Module 4: Process Modeling and Visualization
- Selecting BPMN modeling levels (high-level vs. detailed) based on audience needs without oversimplifying critical decision logic.
- Representing exception paths and rework loops in process maps without cluttering the primary flow.
- Updating process models in real time when temporary workarounds become de facto procedures during system outages.
- Choosing between swimlane diagrams and value stream maps depending on whether accountability or waste reduction is the primary focus.
- Standardizing notation across departments that use different modeling conventions (e.g., UML vs.

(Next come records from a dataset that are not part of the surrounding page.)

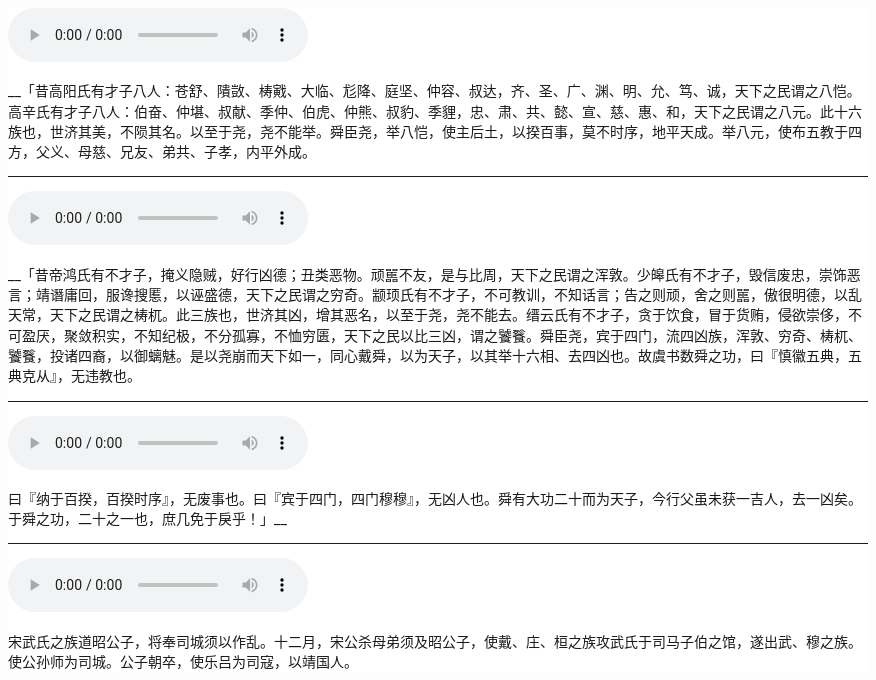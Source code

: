 
![](assets/audios/06/321.mp3)

 __「昔高阳氏有才子八人：苍舒、隤敳、梼戭、大临、尨降、庭坚、仲容、叔达，齐、圣、广、渊、明、允、笃、诚，天下之民谓之八恺。高辛氏有才子八人：伯奋、仲堪、叔献、季仲、伯虎、仲熊、叔豹、季貍，忠、肃、共、懿、宣、慈、惠、和，天下之民谓之八元。此十六族也，世济其美，不陨其名。以至于尧，尧不能举。舜臣尧，举八恺，使主后土，以揆百事，莫不时序，地平天成。举八元，使布五教于四方，父义、母慈、兄友、弟共、子孝，内平外成。

---

![](assets/audios/06/322.mp3)

 __「昔帝鸿氏有不才子，掩义隐贼，好行凶德；丑类恶物。顽嚚不友，是与比周，天下之民谓之浑敦。少皞氏有不才子，毁信废忠，崇饰恶言；靖谮庸回，服谗搜慝，以诬盛德，天下之民谓之穷奇。颛顼氏有不才子，不可教训，不知话言；告之则顽，舍之则嚚，傲很明德，以乱天常，天下之民谓之梼杌。此三族也，世济其凶，增其恶名，以至于尧，尧不能去。缙云氏有不才子，贪于饮食，冒于货贿，侵欲崇侈，不可盈厌，聚敛积实，不知纪极，不分孤寡，不恤穷匮，天下之民以比三凶，谓之饕餮。舜臣尧，宾于四门，流四凶族，浑敦、穷奇、梼杌、饕餮，投诸四裔，以御螭魅。是以尧崩而天下如一，同心戴舜，以为天子，以其举十六相、去四凶也。故虞书数舜之功，曰『慎徽五典，五典克从』，无违教也。

---

![](assets/audios/06/323.mp3)

曰『纳于百揆，百揆时序』，无废事也。曰『宾于四门，四门穆穆』，无凶人也。舜有大功二十而为天子，今行父虽未获一吉人，去一凶矣。于舜之功，二十之一也，庶几免于戾乎！」__ 

---

![](assets/audios/06/324.mp3)

宋武氏之族道昭公子，将奉司城须以作乱。十二月，宋公杀母弟须及昭公子，使戴、庄、桓之族攻武氏于司马子伯之馆，遂出武、穆之族。使公孙师为司城。公子朝卒，使乐吕为司寇，以靖国人。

BPMN).
- Archiving outdated process versions to support audit trails while ensuring current models remain uncluttered.
Module 5: Identifying and Validating Process Waste
- Distinguishing between necessary compliance controls and non-value-added steps that can be eliminated.
- Quantifying the cost of waiting time in handoffs between departments when no formal SLAs exist.
- Assessing whether automation of a low-frequency task introduces more complexity than waste reduction.
- Challenging assumptions that all rework is waste when some iterations are inherent to creative or regulatory processes.
- Measuring over-processing in knowledge work where output quality is subjective and hard to standardize.
- Documenting employee workarounds as indicators of systemic waste rather than individual inefficiency.
Module 6: Solution Design and Change Impact Assessment
- Designing pilot implementations for process changes that minimize disruption to ongoing operations.
- Evaluating whether to refactor existing systems or build parallel workflows during transition periods.
- Mapping role changes to existing job descriptions to anticipate resistance from HR or labor agreements.
- Assessing downstream impacts on reporting, KPIs, and dashboards when process logic is altered.
- Integrating rollback procedures into change plans when process modifications affect customer-facing outcomes.
- Coordinating timing of process changes with fiscal cycles, audit periods, or peak demand seasons.
Module 7: Governance and Sustained Compliance
- Establishing ownership for monitoring key process metrics when responsibilities span multiple departments.
- Defining thresholds for triggering root cause reviews based on statistical process control limits.
- Updating training materials and onboarding programs to reflect revised processes within two weeks of implementation.
- Conducting periodic process audits to detect drift from documented standards without creating bureaucratic overhead.
- Handling version control for process documentation in shared drives when multiple users edit concurrently.
- Integrating process performance data into executive scorecards to maintain visibility and accountability.
Module 8: Technology Integration and Tool Selection
- Evaluating whether low-code automation tools can handle exception management or require custom development.
- Migrating process logic from spreadsheets to workflow engines while preserving conditional branching rules.
- Configuring alert thresholds in process mining tools to reduce noise without missing critical anomalies.
- Selecting process mining software based on compatibility with existing ERP log formats and data retention policies.
- Managing user access rights in workflow systems to enforce segregation of duties without slowing approvals.
- Archiving process execution data to meet legal retention requirements while optimizing system performance.